**ASSIGNMENT:** Your answer must be the full set of entries, reproduced exactly.

═════ MATERIAL TO PROCESS ═════

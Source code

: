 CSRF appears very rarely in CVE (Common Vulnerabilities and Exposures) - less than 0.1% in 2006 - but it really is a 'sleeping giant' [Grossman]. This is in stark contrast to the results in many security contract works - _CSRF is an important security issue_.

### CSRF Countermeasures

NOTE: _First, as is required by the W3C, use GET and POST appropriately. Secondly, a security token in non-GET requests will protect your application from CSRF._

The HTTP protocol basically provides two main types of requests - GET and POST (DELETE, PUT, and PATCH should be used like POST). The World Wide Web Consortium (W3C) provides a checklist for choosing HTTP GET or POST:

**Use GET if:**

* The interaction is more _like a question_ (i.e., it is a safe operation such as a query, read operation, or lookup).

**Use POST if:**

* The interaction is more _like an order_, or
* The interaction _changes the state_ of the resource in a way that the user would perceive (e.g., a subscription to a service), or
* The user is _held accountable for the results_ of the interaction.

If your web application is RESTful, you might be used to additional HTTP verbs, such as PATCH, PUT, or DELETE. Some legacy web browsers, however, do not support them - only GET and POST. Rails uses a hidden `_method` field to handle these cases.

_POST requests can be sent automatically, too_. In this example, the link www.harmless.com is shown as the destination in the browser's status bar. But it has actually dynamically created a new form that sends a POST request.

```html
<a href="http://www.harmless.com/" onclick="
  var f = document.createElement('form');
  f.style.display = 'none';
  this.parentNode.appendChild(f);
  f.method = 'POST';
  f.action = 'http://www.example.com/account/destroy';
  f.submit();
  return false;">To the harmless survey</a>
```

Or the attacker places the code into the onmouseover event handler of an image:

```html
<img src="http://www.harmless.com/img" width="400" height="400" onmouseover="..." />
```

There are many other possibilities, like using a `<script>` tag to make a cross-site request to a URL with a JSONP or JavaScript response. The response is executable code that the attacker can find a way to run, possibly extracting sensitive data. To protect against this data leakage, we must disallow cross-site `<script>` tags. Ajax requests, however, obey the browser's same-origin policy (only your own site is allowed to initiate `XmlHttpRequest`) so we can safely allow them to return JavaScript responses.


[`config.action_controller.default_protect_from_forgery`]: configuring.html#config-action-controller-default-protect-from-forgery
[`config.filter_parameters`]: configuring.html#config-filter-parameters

═════

**ANSWER SPACE:**
Source code

: CSRF appears very rarely in CVE (Common Vulnerabilities and Exposures) - less than 0.1% in 2006 - but it really is a 'sleeping giant' [Grossman]. This is in stark contrast to the results in many security contract works - _CSRF is an important security issue_.

### CSRF Countermeasures

NOTE: _First, as is required by the W3C, use GET and POST appropriately. Secondly, a security token in non-GET requests will protect your application from CSRF._

The HTTP protocol basically provides two main types of requests - GET and POST (DELETE, PUT, and PATCH should be used like POST). The World Wide Web Consortium (W3C) provides a checklist for choosing HTTP GET or POST:

**Use GET if:**

* The interaction is more _like a question_ (i.e., it is a safe operation such as a query, read operation, or lookup).

**Use POST if:**

* The interaction is more _like an order_, or
* The interaction _changes the state_ of the resource in a way that the user would perceive (e.g., a subscription to a service), or
* The user is _held accountable for the results_ of the interaction.

If your web application is RESTful, you might be used to additional HTTP verbs, such as PATCH, PUT, or DELETE. Some legacy web browsers, however, do not support them - only GET and POST. Rails uses a hidden `_method` field to handle these cases.

_POST requests can be sent automatically, too_. In this example, the link www.harmless.com is shown as the destination in the browser's status bar. But it has actually dynamically created a new form that sends a POST request.

```html
<a href="http://www.harmless.com/" onclick="
  var f = document.createElement('form');
  f.style.display = 'none';
  this.parentNode.appendChild(f);
  f.method = 'POST';
  f.action = 'http://www.example.com/account/destroy';
  f.submit();
  return false;">To the harmless survey</a>
```

Or the attacker places the code into the onmouseover event handler of an image:

```html
<img src="http://www.harmless.com/img" width="400" height="400" onmouseover="..." />
```

There are many other possibilities, like using a `<script>` tag to make a cross-site request to a URL with a JSONP or JavaScript response. The response is executable code that the attacker can find a way to run, possibly extracting sensitive data. To protect against this data leakage, we must disallow cross-site `<script>` tags. Ajax requests, however, obey the browser's same-origin policy (only your own site is allowed to initiate `XmlHttpRequest`) so we can safely allow them to return JavaScript responses.


[`config.action_controller.default_protect_from_forgery`]: configuring.html#config-action-controller-default-protect-from-forgery
[`config.filter_parameters`]: configuring.html#config-filter-parameters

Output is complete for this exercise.